Complete molecular responses are achieved following reduced intensity stem cell transplantation and donor lymphocyte infusion in chronic myeloid leukaemia

Nicholas B. Heaney, Mhairi Copland, Karen Stewart, Judith Godden, Anne N. Parker, I. Grant McQuaker, Graeme M. Smith, Charles Crawley, Pat Shepherd, and Tessa L. Holyoake*

Section of Experimental Haematology & Haemopoietic Stem Cells, University of Glasgow, Glasgow, United Kingdom
Department of Haematology, Royal Infirmary, Glasgow, United Kingdom
Department of Haematology, Leeds General Infirmary, Leeds, United Kingdom
Clinical Haematology, Addenbrookes Hospital, Leeds, United Kingdom
Western General Hospital, Edinburgh, United Kingdom

* Corresponding author; email: tlh1g{at}clinmed.gla.ac.uk.

Patients with newly diagnosed chronic phase chronic myeloid leukaemia (CML) were treated with imatinib mesylate (IM), for 6-12 months to establish disease control, prior to reduced intensity stem cell transplantation (RISCT).

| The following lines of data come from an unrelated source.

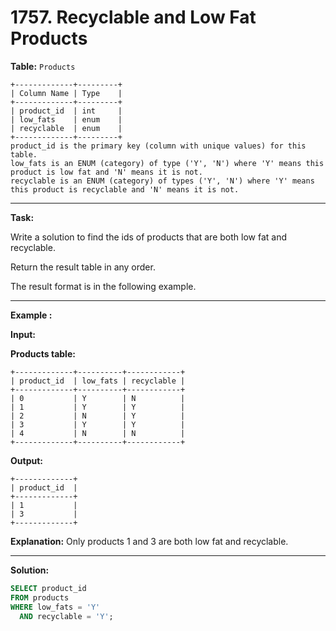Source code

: # 1757. Recyclable and Low Fat Products

**Table:** ```Products```

```no-hightlight
+-------------+---------+
| Column Name | Type    |
+-------------+---------+
| product_id  | int     |
| low_fats    | enum    |
| recyclable  | enum    |
+-------------+---------+
product_id is the primary key (column with unique values) for this table.
low_fats is an ENUM (category) of type ('Y', 'N') where 'Y' means this product is low fat and 'N' means it is not.
recyclable is an ENUM (category) of types ('Y', 'N') where 'Y' means this product is recyclable and 'N' means it is not.
```
***
**Task:**

Write a solution to find the ids of products that are both low fat and recyclable.

Return the result table in any order.

The result format is in the following example.

***
**Example :**

**Input:** 

**Products table:**
```
+-------------+----------+------------+
| product_id  | low_fats | recyclable |
+-------------+----------+------------+
| 0           | Y        | N          |
| 1           | Y        | Y          |
| 2           | N        | Y          |
| 3           | Y        | Y          |
| 4           | N        | N          |
+-------------+----------+------------+
```

**Output:**
```
+-------------+
| product_id  |
+-------------+
| 1           |
| 3           |
+-------------+
```
**Explanation:** Only products 1 and 3 are both low fat and recyclable.

***
**Solution:**

```SQL
SELECT product_id
FROM products
WHERE low_fats = 'Y'
  AND recyclable = 'Y';
```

Escalating doses of donor lymphocyte infusions (DLI) were given from 6 months post-transplant to eradicate residual disease. 18 patients entered the study and 15 received RISCT (median follow up 31 months). RISCT was well tolerated with rapid engraftment, short in-patient stays and few readmissions. Viral reactivation was common, although extensive graft versus host disease (GvHD) occurred infrequently. DLI were given as part of the RISCT protocol in 13/15 patients. BCR-ABL transcripts continue to decrease post-RISCT and 8 (53%) patients have achieved sustained undetectable levels. All patients are currently off IM. Although IM is now established as first-line therapy for chronic phase CML, this protocol is a safe, well tolerated and effective strategy in these patients. This study is registered at http://www.controlled-trials.com as ISRCTN86187144.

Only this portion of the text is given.